Africa is a continent that is projected to double its population by the mid 21st century. It will be home for 13 of the 20 largest megacities in the world with populations as high as 88 million in Lagos. Already many regions have high concentrations of ambient particulate matter and other health relevant pollutants, often driven by desert dust, biogenic, anthropogenic, biomass and trash burning emissions. This is further complicated by the projected future changes in emissions from anthropogenic sources that are expected to increase significantly with the rapid socio-economic development and growth of cities and megacities. Air pollution is thus emerging as a serious problem in Africa that can be mitigated by emission regulation. This effort requires an adequate monitoring of spatial and temporal patterns of pollutants and greenhouse gases and an improved characterization of sectoral emissions sources, natural fluxes and their chemical and physical evolution in the atmosphere. The effort of creating awareness of the issue by citizens and policy makers should go along with the scientific research to encourage local investment and commitment to mitigate air pollution The development of modelling systems dedicated to the continent will serve as a basis to improve our understanding and to accurately quantify the air pollutant and greenhouse gases fluxes across the continents when such large discrepancies remain between top-down and bottom-up estimates. The overarching goal is to shape pollutant and greenhouse gases abatement strategies to mitigate climate change with improved air quality.
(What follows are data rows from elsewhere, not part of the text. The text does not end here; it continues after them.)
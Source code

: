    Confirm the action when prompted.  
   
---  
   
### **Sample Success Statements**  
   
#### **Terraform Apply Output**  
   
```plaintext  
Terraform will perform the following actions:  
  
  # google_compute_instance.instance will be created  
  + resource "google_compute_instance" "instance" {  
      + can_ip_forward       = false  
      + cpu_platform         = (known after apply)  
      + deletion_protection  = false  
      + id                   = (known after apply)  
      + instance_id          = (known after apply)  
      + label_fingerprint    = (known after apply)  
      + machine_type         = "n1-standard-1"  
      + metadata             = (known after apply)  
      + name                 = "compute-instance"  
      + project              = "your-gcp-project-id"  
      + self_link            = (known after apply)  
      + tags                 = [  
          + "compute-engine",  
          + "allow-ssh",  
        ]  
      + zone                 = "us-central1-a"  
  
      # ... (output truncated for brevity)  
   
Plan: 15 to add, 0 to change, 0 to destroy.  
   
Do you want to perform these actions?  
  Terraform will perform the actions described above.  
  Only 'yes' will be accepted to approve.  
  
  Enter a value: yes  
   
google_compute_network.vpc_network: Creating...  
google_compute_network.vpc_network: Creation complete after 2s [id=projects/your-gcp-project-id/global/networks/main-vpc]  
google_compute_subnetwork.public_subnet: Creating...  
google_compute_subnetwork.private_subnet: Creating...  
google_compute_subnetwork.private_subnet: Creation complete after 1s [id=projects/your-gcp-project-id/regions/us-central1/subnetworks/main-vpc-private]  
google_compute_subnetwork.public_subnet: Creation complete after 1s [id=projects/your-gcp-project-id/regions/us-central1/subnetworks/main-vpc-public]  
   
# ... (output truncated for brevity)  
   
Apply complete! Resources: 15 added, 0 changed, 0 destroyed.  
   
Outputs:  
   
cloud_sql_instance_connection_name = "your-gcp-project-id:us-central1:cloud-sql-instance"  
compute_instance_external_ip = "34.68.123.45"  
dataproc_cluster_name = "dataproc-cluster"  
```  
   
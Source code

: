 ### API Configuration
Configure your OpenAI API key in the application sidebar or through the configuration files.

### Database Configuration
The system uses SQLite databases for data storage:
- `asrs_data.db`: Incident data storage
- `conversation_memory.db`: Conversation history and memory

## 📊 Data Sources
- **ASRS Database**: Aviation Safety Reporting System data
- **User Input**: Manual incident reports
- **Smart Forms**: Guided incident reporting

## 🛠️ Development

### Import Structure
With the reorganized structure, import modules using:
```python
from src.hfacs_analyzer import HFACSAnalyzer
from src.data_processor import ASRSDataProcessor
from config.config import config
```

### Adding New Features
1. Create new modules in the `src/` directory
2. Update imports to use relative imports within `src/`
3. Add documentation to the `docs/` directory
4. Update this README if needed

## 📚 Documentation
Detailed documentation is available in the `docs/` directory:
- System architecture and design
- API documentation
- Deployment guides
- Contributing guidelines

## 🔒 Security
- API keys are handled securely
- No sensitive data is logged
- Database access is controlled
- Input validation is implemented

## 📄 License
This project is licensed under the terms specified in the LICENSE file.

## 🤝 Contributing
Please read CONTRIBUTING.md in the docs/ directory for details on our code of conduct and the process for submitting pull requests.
Because of the lack of African in situ monitoring of air pollutants and the specificity and diversity of biofuel and fossil fuel use from anthropogenic sources, there is a need to assess uncertainties and short-comings of current emissions inventories. Biogenic, biomass burning, and desert dust pollutants are also subject to important errors that in turn impact major cities through long-range transport. This leads to complex vertical structures of gases and aerosols that can lower the reliability of satellite retrievals and are challenging the models. Using field campaign measurements, available networks of observations, satellite retrievals and model simulations, the goal is to accurately assess aerosol and gas abundance and composition in order to better quantify and potentially reduce the impacts on human health, ecosystems, and climate.
We invite contribution about:
- Assessing existing observation datasets (monitoring networks and field campaigns), and identify gaps in current scientific understanding.
- Improving estimates of anthropogenic, natural and biomass burning sectoral fluxes.
- Characterize potential errors in satellite retrievals to improve the monitoring of the atmospheric composition and greenhouse gases from space.
- Identifying missing physical and chemical processes and potential emergent constraints in a perturbed tropical environment.
- Development of the next generation of Air Quality forecast models with data assimilation capabilities.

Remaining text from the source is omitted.